INFORMATION

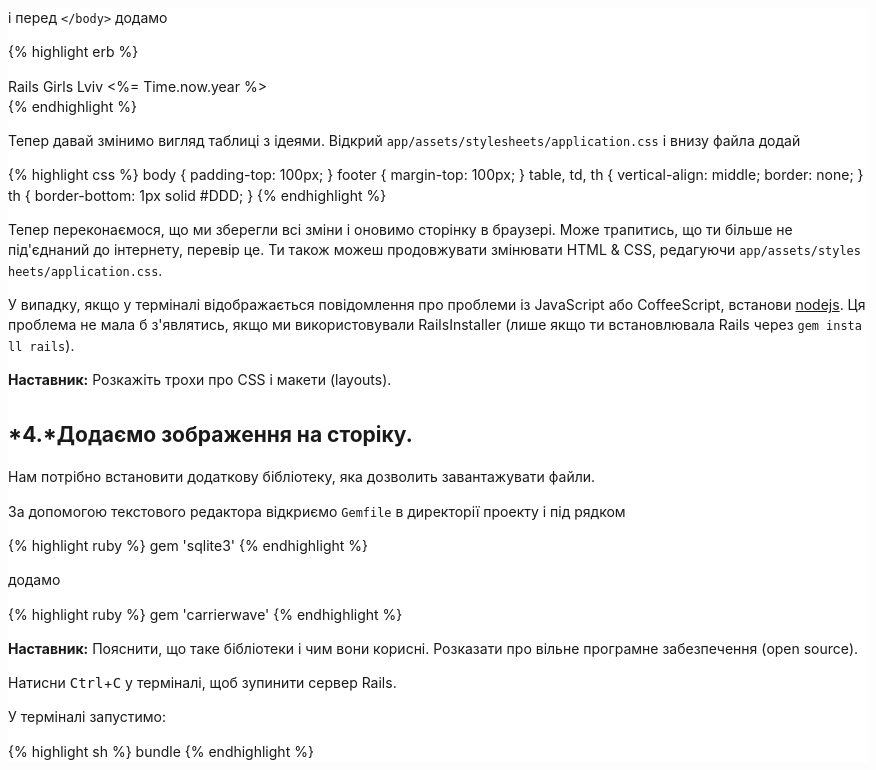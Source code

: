 
і перед `</body>` додамо

{% highlight erb %}
<footer>
  <div class="container">
    Rails Girls Lviv <%= Time.now.year %>
  </div>
</footer>
<script src="https://ajax.googleapis.com/ajax/libs/jquery/1.12.4/jquery.min.js"></script>
<script src="https://maxcdn.bootstrapcdn.com/bootstrap/3.0.3/js/bootstrap.js"></script>
{% endhighlight %}

Тепер давай змінимо вигляд таблиці з ідеями. Відкрий `app/assets/stylesheets/application.css` і внизу файла додай

{% highlight css %}
body { padding-top: 100px; }
footer { margin-top: 100px; }
table, td, th { vertical-align: middle; border: none; }
th { border-bottom: 1px solid #DDD; }
{% endhighlight %}

Тепер переконаємося, що ми зберегли всі зміни і оновимо сторінку в браузері. Може трапитись, що ти більше не під'єднаний до інтернету, перевір це. Ти також можеш продовжувати змінювати HTML & CSS, редагуючи `app/assets/stylesheets/application.css`.

У випадку, якщо у терміналі відображається повідомлення про проблеми із JavaScript або CoffeeScript, встанови [nodejs](http://nodejs.org/download/). Ця проблема не мала б з'являтись, якщо ми використовували RailsInstaller (лише якщо ти встановлювала Rails через ```gem install rails```).

**Наставник:** Розкажіть трохи про CSS і макети (layouts).

## *4.*Додаємо зображення на сторіку.

Нам потрібно встановити додаткову бібліотеку, яка дозволить завантажувати файли.

За допомогою текстового редактора відкриємо `Gemfile` в директорії проекту і під рядком

{% highlight ruby %}
gem 'sqlite3'
{% endhighlight %}

додамо

{% highlight ruby %}
gem 'carrierwave'
{% endhighlight %}

**Наставник:** Пояснити, що таке бібліотеки і чим вони корисні. Розказати про вільне програмне забезпечення (open source).

Натисни <kbd>Ctrl</kbd>+<kbd>C</kbd> у терміналі, щоб зупинити сервер Rails.

У терміналі запустимо:

{% highlight sh %}
bundle
{% endhighlight %}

WHAT IS NEEDED
What is needed is every record above, returned exactly, with the pictures omitted.

ANSWER BOX
Source code

: 
і перед `</body>` додамо

{% highlight erb %}
<footer>
  <div class="container">
    Rails Girls Lviv <%= Time.now.year %>
  </div>
</footer>
<script src="https://ajax.googleapis.com/ajax/libs/jquery/1.12.4/jquery.min.js"></script>
<script src="https://maxcdn.bootstrapcdn.com/bootstrap/3.0.3/js/bootstrap.js"></script>
{% endhighlight %}

Тепер давай змінимо вигляд таблиці з ідеями. Відкрий `app/assets/stylesheets/application.css` і внизу файла додай

{% highlight css %}
body { padding-top: 100px; }
footer { margin-top: 100px; }
table, td, th { vertical-align: middle; border: none; }
th { border-bottom: 1px solid #DDD; }
{% endhighlight %}

Тепер переконаємося, що ми зберегли всі зміни і оновимо сторінку в браузері. Може трапитись, що ти більше не під'єднаний до інтернету, перевір це. Ти також можеш продовжувати змінювати HTML & CSS, редагуючи `app/assets/stylesheets/application.css`.

У випадку, якщо у терміналі відображається повідомлення про проблеми із JavaScript або CoffeeScript, встанови [nodejs](http://nodejs.org/download/). Ця проблема не мала б з'являтись, якщо ми використовували RailsInstaller (лише якщо ти встановлювала Rails через ```gem install rails```).

**Наставник:** Розкажіть трохи про CSS і макети (layouts).

## *4.*Додаємо зображення на сторіку.

Нам потрібно встановити додаткову бібліотеку, яка дозволить завантажувати файли.

За допомогою текстового редактора відкриємо `Gemfile` в директорії проекту і під рядком

{% highlight ruby %}
gem 'sqlite3'
{% endhighlight %}

додамо

{% highlight ruby %}
gem 'carrierwave'
{% endhighlight %}

**Наставник:** Пояснити, що таке бібліотеки і чим вони корисні. Розказати про вільне програмне забезпечення (open source).

Натисни <kbd>Ctrl</kbd>+<kbd>C</kbd> у терміналі, щоб зупинити сервер Rails.

У терміналі запустимо:

{% highlight sh %}
bundle
{% endhighlight %}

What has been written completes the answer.